Saved entries |
▬▬▬▬▬▬

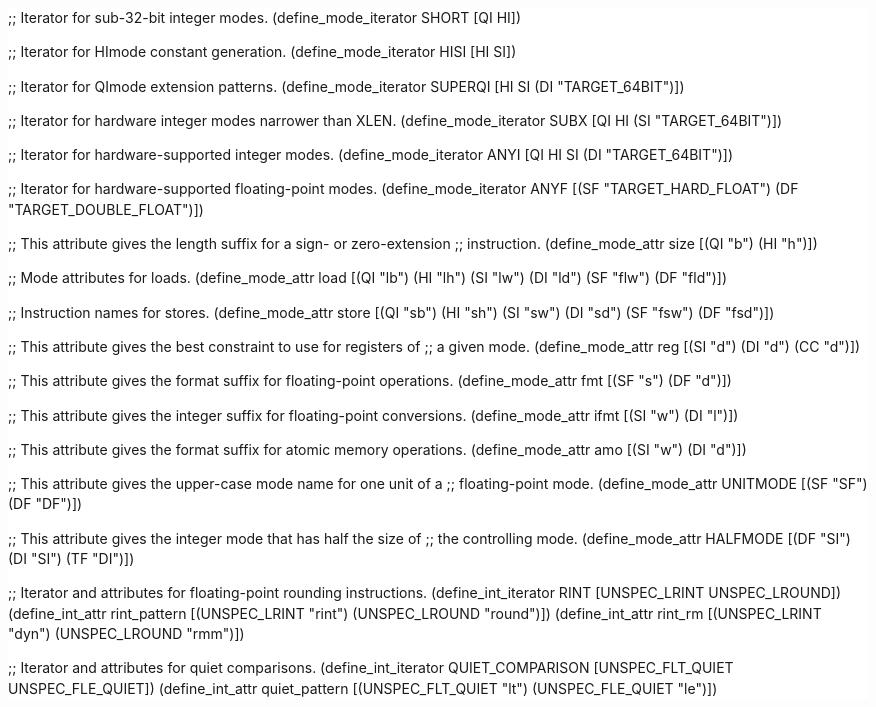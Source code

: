 ;; Iterator for sub-32-bit integer modes.
(define_mode_iterator SHORT [QI HI])

;; Iterator for HImode constant generation.
(define_mode_iterator HISI [HI SI])

;; Iterator for QImode extension patterns.
(define_mode_iterator SUPERQI [HI SI (DI "TARGET_64BIT")])

;; Iterator for hardware integer modes narrower than XLEN.
(define_mode_iterator SUBX [QI HI (SI "TARGET_64BIT")])

;; Iterator for hardware-supported integer modes.
(define_mode_iterator ANYI [QI HI SI (DI "TARGET_64BIT")])

;; Iterator for hardware-supported floating-point modes.
(define_mode_iterator ANYF [(SF "TARGET_HARD_FLOAT")
			    (DF "TARGET_DOUBLE_FLOAT")])

;; This attribute gives the length suffix for a sign- or zero-extension
;; instruction.
(define_mode_attr size [(QI "b") (HI "h")])

;; Mode attributes for loads.
(define_mode_attr load [(QI "lb") (HI "lh") (SI "lw") (DI "ld") (SF "flw") (DF "fld")])

;; Instruction names for stores.
(define_mode_attr store [(QI "sb") (HI "sh") (SI "sw") (DI "sd") (SF "fsw") (DF "fsd")])

;; This attribute gives the best constraint to use for registers of
;; a given mode.
(define_mode_attr reg [(SI "d") (DI "d") (CC "d")])

;; This attribute gives the format suffix for floating-point operations.
(define_mode_attr fmt [(SF "s") (DF "d")])

;; This attribute gives the integer suffix for floating-point conversions.
(define_mode_attr ifmt [(SI "w") (DI "l")])

;; This attribute gives the format suffix for atomic memory operations.
(define_mode_attr amo [(SI "w") (DI "d")])

;; This attribute gives the upper-case mode name for one unit of a
;; floating-point mode.
(define_mode_attr UNITMODE [(SF "SF") (DF "DF")])

;; This attribute gives the integer mode that has half the size of
;; the controlling mode.
(define_mode_attr HALFMODE [(DF "SI") (DI "SI") (TF "DI")])

;; Iterator and attributes for floating-point rounding instructions.
(define_int_iterator RINT [UNSPEC_LRINT UNSPEC_LROUND])
(define_int_attr rint_pattern [(UNSPEC_LRINT "rint") (UNSPEC_LROUND "round")])
(define_int_attr rint_rm [(UNSPEC_LRINT "dyn") (UNSPEC_LROUND "rmm")])

;; Iterator and attributes for quiet comparisons.
(define_int_iterator QUIET_COMPARISON [UNSPEC_FLT_QUIET UNSPEC_FLE_QUIET])
(define_int_attr quiet_pattern [(UNSPEC_FLT_QUIET "lt") (UNSPEC_FLE_QUIET "le")])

▬▬▬▬▬▬

Exercise prompt |
Please count the lines that hold "hardware" in this data and report the total alone.

Exercise response |
3